Golongan ulama yang menolak menerima istishab sebagai sumber hukum, termasuk mazhab Hanafiyah. Mereka berpendapat bahwa untuk menetapkan diteruskannya keberlakuan suatu hukum yang lalu untuk sekarang, haruslah dengan dalil.
Dari istishab ini tumbuhlah istilah/kaidah fiqih yang artinya “keyakinan tidak bisa dihilangkan dengan syak”. Misalnya, orang yang yakin bahwa ia tlah berwudhu, lalu ragu-ragu apakah wudhunya telah batal/belum. Dalam hal tersebut dia harus berpegang pada yang yakin, yaitu telah berwudhu, jadi boleh langsung melakukan shalat tanpa harus wudhu lagi.[8]
Para ulama ushul Fiqih mengemukakan bahwa istishab itu ada lima macam. Yaitu:
1.        Istishab hukm al- ibahah al ashliyah. Maksudnya, menetapkan hukum sesuatu yang bermanfaat bagi manusia adalah boleh, selama belum ada dalil yang menunjukkan keharamannya. Contohnya: seluruh pepohonan yang ada dihutan merupakan milik bersama manusia dan masing-masing berhak menebang dan mengambil manfaatkan pohon dan buahnya, sampai pada bukti yang menunjukkan bahwa hutan itu telah menjadi milik orang.
2.        Istishab Al-Bara`at Al Ashliyat. Yaitu kontinuitas hukum dasar ketiadaan berdasarkan argumentasi rasio dalam konteks hukum-hukum syar’i. Maksudnya memberlakukan kelanjutan status ketiadaan dengan adanya peniadaan yang dibuat oleh akal lantaran tidak adanya dalil syar’i yang menjelaskannya. Dalam objektivitasnya, istishab tersebut bereferensi kepada hukum akal dalam hukum ibadah atau baraatul ashliyah (kemurnian menurut aslinya).  Akal menetapkan bahwa dasar hukum pada segala yang diwajibkan adalah dapat diwajibkan sesuatu, kecuali apabila datang dalil yang tegas mewajibkannya. Contoh: hukum wudhu seseorang dianggap berlangsung terus sampai adanya penyebab yang membatalkannya.
3.        Istishab Al-‘Umumi.

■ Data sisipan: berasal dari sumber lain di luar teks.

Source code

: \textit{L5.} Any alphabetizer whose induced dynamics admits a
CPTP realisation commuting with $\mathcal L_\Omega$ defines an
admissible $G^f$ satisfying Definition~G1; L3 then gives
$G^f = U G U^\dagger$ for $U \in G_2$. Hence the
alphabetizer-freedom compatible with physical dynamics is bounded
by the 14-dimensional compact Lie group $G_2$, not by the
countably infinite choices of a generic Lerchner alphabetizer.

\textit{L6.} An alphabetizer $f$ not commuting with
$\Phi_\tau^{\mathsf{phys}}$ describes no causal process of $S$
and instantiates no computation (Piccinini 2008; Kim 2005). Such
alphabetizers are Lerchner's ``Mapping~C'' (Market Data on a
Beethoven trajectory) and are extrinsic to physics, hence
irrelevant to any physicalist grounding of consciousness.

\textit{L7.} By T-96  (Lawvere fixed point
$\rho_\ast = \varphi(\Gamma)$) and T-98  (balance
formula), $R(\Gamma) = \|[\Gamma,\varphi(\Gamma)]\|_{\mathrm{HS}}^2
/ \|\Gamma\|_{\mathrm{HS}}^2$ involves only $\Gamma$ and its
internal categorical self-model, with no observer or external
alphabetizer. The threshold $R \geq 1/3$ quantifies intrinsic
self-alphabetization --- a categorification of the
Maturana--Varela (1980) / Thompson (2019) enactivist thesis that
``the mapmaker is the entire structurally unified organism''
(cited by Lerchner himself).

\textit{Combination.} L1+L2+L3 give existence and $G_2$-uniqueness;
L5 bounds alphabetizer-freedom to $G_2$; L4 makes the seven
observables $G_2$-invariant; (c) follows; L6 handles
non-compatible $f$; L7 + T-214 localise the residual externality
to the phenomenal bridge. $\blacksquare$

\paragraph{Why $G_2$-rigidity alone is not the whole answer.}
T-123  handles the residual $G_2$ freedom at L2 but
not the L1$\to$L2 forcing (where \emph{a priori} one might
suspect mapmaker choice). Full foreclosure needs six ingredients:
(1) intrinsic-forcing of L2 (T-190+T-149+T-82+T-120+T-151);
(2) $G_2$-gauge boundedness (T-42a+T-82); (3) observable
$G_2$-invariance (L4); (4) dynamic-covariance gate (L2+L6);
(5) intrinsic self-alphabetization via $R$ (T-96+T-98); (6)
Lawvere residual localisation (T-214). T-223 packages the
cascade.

Istishab terhadap dalil yang bersifat umum sebelum datangnya dalil yang mengkhususkannya dan istishab dengan nash selama tidak ada dalil yang naskh (yang membatal-kannya). Suatu  nash yang umum mencakup segala yang dapat dicakup olehnya sehingga datang suatu nash lain yang menghilangkan tenaga pencakupannya itu dengan jalan takhsish. Atau sesuatu hukum yang umum, tidaklah dikecualikan sesuatupun daripadanya, melainkan dengan ada suatu dalil yang khusus. Contohnya: kewajiban puasa di Bulan Ramadhan yang berlaku bagi umat sebelum Islam, tetap wajib wajib bagi umat Islam (QS.Al-Baqarah : 183) selama tidak ada nash lain yang membatalkannya.

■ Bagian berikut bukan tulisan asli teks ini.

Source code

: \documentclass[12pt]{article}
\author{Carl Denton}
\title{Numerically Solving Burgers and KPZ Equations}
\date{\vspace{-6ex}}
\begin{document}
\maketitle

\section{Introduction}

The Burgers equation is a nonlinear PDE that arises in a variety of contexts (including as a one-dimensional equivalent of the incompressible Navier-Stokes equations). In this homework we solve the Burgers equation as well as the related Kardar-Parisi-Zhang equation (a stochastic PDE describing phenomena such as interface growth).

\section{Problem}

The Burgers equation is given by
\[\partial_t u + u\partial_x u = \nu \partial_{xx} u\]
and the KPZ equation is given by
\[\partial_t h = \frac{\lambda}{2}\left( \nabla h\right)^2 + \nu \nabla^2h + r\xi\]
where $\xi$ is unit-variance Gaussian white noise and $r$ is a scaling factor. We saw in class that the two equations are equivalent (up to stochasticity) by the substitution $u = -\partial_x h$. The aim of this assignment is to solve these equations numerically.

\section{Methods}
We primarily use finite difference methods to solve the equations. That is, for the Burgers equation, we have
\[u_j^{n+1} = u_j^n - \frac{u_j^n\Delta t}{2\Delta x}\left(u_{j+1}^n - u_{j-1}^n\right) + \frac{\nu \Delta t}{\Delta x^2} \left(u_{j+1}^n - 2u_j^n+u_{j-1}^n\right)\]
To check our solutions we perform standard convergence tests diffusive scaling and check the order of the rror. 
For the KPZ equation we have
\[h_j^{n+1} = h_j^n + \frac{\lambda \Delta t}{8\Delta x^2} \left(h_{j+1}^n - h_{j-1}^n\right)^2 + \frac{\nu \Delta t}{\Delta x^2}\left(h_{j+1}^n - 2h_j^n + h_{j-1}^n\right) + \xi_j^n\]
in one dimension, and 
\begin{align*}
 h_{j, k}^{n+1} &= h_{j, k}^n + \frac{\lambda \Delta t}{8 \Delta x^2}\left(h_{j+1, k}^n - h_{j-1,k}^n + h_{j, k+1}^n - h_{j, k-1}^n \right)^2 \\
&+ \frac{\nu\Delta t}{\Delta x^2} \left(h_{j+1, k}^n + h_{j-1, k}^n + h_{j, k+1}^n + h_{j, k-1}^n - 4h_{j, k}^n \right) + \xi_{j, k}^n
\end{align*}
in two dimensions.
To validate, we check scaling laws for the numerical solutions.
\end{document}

1.      Istishab An-Nashshi (Istishab Maqlub/Pembalikan). Yaitu istishab pada kondisi sekarang dalam menentukan status hukum pada masa lampau, sebab istishab pada bentuk-bentuk sebelumnya, merupakan penetatapan sesuatu pada masa kedua berdasarkan ketetapannya pada masa pertama lantaran tidak ditemukannya dalil secara spesifik. Urgensinya, dalam suatu dalil (nash) terus-menerus berlaku sehingga di-nasakh-kan oleh sesuatu nash, yang lain. Contoh: kasus adanya seseorang yang sedang dihadapkan pertanyaan, apakah Muhammad kemarin berada di tempat ini?, padahal kemarin ia benar-benar melihat Muhammad disini. Maka ia jawab, benar ia berada disini kemarin.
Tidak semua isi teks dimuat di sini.